→ Work required
Within these records, how many lines hold "without"? Give the number alone.
*** Begin section ***
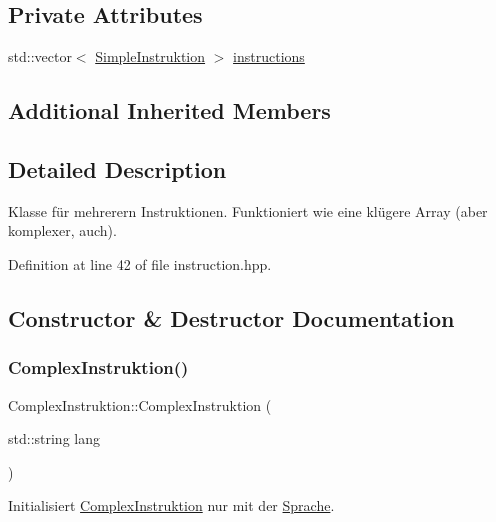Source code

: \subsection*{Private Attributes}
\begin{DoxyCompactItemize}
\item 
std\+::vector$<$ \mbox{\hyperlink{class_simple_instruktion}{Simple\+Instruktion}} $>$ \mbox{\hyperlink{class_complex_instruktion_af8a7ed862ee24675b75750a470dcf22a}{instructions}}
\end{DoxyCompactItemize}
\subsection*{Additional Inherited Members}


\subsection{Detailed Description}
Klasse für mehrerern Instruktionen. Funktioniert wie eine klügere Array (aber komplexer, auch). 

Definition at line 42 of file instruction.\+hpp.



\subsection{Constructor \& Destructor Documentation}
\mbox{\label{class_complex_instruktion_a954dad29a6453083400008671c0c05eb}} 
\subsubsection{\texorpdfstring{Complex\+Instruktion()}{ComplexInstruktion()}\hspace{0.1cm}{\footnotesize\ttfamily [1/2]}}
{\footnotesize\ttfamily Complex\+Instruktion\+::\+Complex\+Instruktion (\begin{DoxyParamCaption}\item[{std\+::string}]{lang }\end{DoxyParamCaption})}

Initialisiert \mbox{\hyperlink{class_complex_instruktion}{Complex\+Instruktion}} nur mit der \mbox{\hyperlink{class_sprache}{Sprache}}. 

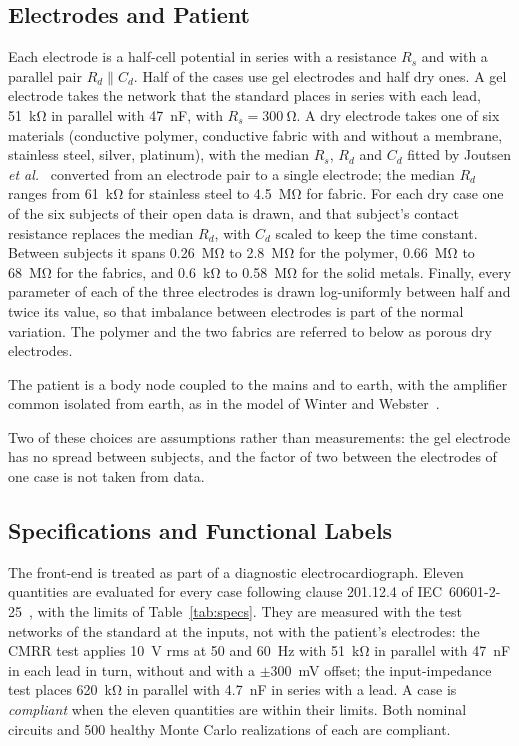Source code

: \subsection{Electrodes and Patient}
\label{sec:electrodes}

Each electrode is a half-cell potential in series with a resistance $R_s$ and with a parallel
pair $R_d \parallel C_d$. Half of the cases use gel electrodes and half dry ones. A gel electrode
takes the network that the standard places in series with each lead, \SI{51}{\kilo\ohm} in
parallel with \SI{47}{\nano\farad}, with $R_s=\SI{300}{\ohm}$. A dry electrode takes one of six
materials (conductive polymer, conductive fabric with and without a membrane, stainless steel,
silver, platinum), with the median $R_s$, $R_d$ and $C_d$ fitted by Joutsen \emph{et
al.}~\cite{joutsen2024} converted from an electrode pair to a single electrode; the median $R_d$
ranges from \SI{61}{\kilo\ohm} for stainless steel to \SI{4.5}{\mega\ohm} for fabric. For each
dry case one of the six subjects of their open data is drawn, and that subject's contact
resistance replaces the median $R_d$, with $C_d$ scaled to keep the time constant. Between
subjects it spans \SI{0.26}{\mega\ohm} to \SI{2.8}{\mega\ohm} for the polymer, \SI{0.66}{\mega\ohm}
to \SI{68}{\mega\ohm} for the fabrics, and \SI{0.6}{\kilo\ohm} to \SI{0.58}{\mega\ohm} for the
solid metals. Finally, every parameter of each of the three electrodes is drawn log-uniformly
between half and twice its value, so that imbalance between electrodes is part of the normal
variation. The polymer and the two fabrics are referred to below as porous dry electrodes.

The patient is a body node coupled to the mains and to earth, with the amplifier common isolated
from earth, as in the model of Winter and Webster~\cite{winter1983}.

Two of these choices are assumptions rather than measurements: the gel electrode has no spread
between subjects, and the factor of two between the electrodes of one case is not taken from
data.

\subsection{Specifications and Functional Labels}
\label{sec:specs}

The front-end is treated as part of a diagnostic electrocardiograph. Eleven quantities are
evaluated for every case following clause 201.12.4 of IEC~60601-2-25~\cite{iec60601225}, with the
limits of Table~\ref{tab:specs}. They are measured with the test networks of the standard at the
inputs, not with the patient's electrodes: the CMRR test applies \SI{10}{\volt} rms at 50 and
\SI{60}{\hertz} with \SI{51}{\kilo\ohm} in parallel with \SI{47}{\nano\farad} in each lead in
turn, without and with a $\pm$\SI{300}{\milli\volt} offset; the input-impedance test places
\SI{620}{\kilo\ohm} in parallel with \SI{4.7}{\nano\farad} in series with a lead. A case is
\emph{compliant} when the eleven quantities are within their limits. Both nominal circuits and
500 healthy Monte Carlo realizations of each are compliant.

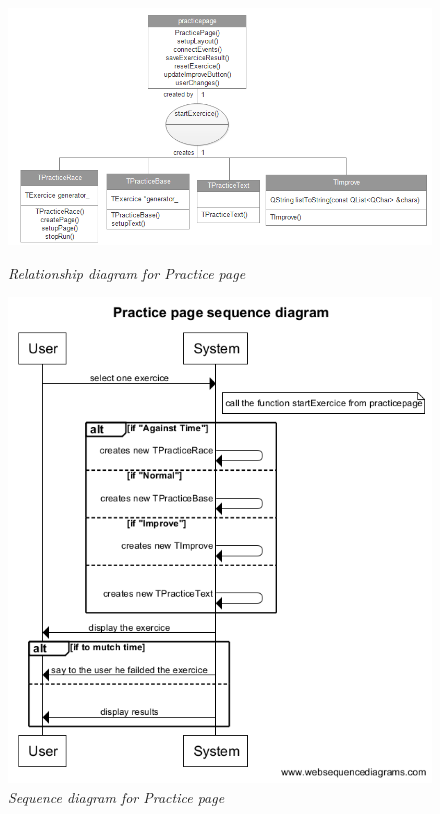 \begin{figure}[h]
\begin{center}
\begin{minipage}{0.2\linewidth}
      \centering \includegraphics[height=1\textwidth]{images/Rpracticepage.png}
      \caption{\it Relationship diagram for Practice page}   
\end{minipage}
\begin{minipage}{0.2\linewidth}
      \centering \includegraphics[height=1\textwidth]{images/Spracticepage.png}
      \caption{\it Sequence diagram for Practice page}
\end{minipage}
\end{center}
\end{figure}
*** End section ***
*** Begin section ***
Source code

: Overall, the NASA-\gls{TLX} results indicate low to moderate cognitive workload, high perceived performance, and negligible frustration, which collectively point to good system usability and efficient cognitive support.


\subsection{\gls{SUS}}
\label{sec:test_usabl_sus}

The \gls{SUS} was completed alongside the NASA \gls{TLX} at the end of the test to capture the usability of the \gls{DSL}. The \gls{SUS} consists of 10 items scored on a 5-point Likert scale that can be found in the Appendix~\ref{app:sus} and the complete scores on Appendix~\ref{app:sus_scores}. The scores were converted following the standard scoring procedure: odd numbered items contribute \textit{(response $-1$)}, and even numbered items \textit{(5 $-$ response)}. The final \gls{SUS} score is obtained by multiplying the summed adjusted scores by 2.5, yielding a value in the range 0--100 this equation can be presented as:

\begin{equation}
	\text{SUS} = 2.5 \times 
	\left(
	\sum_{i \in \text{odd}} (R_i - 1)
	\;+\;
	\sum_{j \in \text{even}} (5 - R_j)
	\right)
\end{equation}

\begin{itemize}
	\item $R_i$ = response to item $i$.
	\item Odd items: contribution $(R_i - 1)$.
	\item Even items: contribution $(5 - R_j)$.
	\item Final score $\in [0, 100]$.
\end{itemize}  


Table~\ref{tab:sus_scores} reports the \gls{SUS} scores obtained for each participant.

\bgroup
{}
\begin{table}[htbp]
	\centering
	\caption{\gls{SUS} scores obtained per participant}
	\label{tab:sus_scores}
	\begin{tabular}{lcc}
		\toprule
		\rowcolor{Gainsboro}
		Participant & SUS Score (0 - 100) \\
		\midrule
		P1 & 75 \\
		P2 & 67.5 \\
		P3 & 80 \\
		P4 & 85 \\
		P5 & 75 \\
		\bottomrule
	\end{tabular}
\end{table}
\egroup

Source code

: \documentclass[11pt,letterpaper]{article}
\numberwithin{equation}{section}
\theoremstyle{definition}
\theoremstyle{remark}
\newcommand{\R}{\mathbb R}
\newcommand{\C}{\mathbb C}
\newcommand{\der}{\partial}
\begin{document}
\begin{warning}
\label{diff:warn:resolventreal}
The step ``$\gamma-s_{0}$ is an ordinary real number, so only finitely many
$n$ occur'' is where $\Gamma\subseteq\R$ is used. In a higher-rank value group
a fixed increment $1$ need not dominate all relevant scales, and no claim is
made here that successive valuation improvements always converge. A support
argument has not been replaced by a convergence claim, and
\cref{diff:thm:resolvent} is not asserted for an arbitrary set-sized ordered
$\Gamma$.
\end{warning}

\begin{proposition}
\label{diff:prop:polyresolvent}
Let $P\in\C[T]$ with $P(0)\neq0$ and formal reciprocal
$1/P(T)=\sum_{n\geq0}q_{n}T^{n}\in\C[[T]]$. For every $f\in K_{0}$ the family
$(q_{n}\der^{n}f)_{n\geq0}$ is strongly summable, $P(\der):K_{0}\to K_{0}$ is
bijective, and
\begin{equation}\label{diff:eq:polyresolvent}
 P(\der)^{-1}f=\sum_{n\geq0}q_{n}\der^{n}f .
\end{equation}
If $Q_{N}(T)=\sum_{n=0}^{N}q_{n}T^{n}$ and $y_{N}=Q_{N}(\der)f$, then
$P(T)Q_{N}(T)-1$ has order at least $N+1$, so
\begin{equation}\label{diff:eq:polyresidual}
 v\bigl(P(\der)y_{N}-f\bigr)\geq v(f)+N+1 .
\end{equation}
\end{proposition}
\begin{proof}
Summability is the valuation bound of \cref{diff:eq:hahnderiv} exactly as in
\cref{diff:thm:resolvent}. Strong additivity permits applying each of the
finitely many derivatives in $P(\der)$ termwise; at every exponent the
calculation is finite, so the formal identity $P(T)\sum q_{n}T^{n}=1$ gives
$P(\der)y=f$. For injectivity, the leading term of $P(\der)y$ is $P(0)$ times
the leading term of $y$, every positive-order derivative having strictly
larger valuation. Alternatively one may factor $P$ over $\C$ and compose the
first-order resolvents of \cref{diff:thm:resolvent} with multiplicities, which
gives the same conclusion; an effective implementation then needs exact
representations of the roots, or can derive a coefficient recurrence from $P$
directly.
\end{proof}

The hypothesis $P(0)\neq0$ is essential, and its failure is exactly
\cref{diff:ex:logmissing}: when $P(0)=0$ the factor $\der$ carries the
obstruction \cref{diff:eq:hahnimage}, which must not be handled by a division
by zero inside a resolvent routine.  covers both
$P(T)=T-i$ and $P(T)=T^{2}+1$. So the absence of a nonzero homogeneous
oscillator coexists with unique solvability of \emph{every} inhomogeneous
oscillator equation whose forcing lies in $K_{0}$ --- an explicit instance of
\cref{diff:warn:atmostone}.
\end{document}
*** End section ***
*** Begin section ***
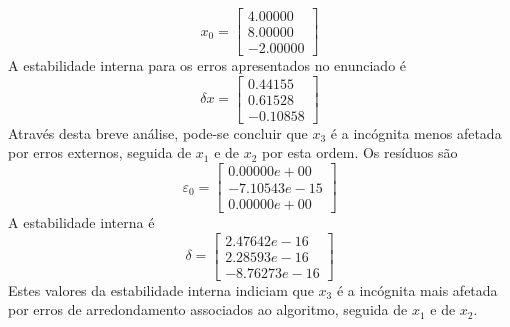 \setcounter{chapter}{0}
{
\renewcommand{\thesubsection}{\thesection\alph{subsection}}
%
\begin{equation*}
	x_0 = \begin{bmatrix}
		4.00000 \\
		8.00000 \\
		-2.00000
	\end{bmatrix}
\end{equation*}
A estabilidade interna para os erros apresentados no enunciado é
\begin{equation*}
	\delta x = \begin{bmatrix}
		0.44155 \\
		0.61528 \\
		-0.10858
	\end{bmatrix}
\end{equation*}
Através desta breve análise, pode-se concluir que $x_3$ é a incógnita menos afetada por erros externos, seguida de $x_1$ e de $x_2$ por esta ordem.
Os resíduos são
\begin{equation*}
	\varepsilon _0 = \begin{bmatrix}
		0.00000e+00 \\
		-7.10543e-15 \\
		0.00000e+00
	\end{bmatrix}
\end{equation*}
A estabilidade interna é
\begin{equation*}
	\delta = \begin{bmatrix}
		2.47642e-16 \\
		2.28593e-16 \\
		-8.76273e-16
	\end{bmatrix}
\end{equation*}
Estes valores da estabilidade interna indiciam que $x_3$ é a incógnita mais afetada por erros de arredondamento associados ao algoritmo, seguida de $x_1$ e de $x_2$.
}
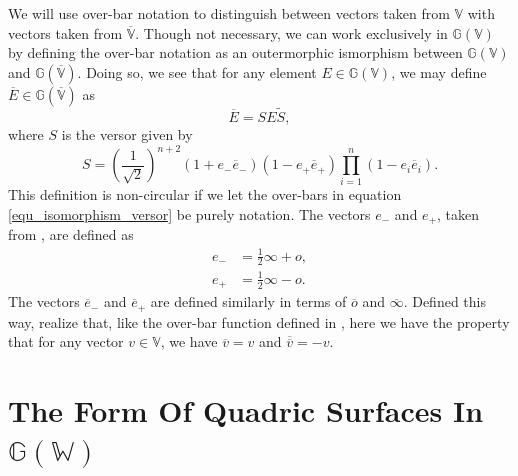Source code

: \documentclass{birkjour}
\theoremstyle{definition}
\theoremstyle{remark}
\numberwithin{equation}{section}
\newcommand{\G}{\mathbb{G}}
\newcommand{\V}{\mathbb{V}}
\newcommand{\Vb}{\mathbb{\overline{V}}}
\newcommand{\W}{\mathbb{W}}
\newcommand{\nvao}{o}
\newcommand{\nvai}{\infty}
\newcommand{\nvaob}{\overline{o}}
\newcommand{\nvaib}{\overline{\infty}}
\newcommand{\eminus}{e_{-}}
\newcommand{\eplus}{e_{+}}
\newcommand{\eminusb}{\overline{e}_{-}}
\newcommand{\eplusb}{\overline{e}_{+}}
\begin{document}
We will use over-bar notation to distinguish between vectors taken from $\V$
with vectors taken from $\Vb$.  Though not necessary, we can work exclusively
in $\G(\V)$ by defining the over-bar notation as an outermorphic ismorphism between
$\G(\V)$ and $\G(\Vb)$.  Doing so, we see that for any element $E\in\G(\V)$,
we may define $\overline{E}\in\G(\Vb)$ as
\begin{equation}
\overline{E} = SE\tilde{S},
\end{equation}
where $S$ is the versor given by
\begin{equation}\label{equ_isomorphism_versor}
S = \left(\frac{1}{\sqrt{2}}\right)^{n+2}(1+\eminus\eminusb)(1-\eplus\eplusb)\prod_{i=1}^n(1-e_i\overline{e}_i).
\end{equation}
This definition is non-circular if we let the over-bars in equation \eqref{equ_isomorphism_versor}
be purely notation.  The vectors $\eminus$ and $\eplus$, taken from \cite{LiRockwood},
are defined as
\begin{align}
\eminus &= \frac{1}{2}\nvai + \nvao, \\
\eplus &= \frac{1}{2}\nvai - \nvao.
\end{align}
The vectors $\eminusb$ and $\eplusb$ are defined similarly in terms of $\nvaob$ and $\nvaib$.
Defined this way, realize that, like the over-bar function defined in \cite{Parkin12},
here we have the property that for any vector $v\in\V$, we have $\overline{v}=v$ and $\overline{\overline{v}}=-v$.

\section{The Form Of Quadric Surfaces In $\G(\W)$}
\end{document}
*** End section ***
→ Solved exercise
2